A conquista da Espanha na Copa do Mundo foi recebida com celebrações em Gaza, onde muitos torcedores passaram a ver a seleção espanhola como um símbolo de solidariedade, e não apenas de sucesso esportivo. Cafés e exibições ao ar livre se transformaram em pontos de encontro para acompanhar um torneio que, para muitos palestinos, carregou forte peso político.
Segundo o relato de origem, bandeiras espanholas apareceram entre grupos em Gaza, e o jovem atacante Lamine Yamal chamou atenção depois de ter exibido uma bandeira palestina durante as comemorações do Barcelona. Integrantes da equipe de amputados Gaza al-Irada também enviaram, antes da final, uma mensagem ligando o apoio à Palestina ao apoio à Espanha.

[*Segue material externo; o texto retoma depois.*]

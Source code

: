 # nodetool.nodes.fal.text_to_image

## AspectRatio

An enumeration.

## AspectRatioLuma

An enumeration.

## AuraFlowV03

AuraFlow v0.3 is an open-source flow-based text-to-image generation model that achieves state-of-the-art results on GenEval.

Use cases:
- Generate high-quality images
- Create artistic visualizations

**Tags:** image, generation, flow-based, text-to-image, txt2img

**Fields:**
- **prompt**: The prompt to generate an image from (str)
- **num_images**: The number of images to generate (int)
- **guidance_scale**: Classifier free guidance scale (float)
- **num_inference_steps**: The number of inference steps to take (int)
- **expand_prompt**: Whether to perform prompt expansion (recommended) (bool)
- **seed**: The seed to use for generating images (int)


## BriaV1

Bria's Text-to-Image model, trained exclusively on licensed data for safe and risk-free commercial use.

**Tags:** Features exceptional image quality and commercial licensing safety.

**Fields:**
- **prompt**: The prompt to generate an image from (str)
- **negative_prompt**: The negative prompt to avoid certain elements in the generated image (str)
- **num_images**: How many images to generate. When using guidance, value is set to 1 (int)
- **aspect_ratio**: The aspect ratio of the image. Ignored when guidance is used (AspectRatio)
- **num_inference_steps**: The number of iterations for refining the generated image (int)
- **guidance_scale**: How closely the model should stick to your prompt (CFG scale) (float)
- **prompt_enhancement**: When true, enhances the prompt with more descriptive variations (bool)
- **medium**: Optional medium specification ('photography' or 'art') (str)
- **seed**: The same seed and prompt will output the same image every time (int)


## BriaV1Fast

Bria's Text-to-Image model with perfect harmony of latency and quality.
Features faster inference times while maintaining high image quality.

A reação foi moldada por um contexto político mais amplo: a Espanha tem criticado publicamente as ações de Israel em Gaza e na Cisjordânia ocupada, enquanto figuras políticas israelenses teriam demonstrado apoio à Argentina antes da final. Esse pano de fundo transformou a partida, para parte do público em Gaza, em uma disputa emocional que ultrapassava o campo.
O texto de origem também descreve condições difíceis para acompanhar os jogos em Gaza, incluindo acesso limitado à internet e à energia, e observa que o temor de ataques aéreos reduziu as comemorações noturnas. Para os editores, o ângulo esportivo mais forte não é apenas quem venceu, mas como o futebol internacional se tornou um espaço de identidade, solidariedade e expressão política.